* **WORK TO COMPLETE**
In the following listing, work out how many lines contain the string "assets", and state only that number.
- Opening Delimiter -
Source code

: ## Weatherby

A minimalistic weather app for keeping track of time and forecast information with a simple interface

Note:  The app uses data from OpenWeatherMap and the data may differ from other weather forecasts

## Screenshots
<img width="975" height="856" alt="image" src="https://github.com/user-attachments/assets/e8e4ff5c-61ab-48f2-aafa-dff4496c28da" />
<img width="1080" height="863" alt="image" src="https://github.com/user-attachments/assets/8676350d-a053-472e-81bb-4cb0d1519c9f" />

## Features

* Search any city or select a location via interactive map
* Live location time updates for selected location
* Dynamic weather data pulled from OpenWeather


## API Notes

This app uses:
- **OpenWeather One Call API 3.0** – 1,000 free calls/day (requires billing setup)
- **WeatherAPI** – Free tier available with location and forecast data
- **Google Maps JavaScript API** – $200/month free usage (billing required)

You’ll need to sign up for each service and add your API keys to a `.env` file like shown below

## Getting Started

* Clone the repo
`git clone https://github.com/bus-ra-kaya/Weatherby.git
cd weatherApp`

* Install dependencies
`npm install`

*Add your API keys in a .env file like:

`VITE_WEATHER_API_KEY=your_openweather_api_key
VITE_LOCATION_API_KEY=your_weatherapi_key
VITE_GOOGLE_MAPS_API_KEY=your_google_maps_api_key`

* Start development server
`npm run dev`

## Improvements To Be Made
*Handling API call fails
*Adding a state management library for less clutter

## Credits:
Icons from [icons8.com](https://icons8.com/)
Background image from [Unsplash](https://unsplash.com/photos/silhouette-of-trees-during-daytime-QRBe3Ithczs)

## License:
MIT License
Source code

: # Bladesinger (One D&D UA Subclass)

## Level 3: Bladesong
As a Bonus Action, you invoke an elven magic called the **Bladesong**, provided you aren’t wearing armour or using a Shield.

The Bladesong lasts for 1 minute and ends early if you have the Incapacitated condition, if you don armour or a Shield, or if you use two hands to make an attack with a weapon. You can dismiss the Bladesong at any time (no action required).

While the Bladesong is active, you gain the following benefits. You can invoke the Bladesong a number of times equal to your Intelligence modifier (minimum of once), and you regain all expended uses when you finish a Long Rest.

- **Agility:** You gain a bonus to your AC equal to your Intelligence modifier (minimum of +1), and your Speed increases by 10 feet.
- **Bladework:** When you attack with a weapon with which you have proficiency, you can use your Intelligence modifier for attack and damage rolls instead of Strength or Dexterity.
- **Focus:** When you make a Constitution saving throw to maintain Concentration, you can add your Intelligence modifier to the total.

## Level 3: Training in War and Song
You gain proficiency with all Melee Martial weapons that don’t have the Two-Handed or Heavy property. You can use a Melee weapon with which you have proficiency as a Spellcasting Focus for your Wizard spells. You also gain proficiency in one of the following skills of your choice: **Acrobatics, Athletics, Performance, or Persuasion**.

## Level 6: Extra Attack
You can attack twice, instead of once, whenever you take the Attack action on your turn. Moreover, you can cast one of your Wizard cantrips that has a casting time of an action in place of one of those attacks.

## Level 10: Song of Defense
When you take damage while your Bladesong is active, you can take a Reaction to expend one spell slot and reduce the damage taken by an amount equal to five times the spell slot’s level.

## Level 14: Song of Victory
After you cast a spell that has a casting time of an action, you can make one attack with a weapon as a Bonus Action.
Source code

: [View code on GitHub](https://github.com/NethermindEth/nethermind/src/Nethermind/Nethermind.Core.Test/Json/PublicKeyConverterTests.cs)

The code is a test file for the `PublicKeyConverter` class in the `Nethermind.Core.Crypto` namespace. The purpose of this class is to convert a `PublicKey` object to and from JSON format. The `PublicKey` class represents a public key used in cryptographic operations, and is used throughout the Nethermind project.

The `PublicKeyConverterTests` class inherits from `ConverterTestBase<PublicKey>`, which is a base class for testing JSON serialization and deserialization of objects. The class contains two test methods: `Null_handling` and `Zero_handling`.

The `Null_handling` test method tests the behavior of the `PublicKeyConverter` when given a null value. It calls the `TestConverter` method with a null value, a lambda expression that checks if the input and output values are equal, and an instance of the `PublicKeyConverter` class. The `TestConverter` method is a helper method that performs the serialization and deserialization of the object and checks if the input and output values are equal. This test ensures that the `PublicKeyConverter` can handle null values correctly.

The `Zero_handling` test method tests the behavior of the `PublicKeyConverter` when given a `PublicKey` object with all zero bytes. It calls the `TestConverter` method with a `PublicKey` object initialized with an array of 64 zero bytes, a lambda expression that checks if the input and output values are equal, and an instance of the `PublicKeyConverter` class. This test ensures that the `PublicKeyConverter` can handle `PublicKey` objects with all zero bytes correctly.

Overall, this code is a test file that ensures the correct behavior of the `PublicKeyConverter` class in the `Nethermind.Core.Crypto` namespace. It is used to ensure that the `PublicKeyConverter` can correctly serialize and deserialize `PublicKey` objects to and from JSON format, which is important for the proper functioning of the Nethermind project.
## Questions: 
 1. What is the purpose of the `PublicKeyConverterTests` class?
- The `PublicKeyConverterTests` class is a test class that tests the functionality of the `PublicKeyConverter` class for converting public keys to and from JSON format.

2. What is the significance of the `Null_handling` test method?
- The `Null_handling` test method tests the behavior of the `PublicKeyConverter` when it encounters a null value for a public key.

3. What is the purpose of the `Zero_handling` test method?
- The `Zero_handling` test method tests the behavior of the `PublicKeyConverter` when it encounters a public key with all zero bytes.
- Closing Delimiter -
* **OUTPUT**
2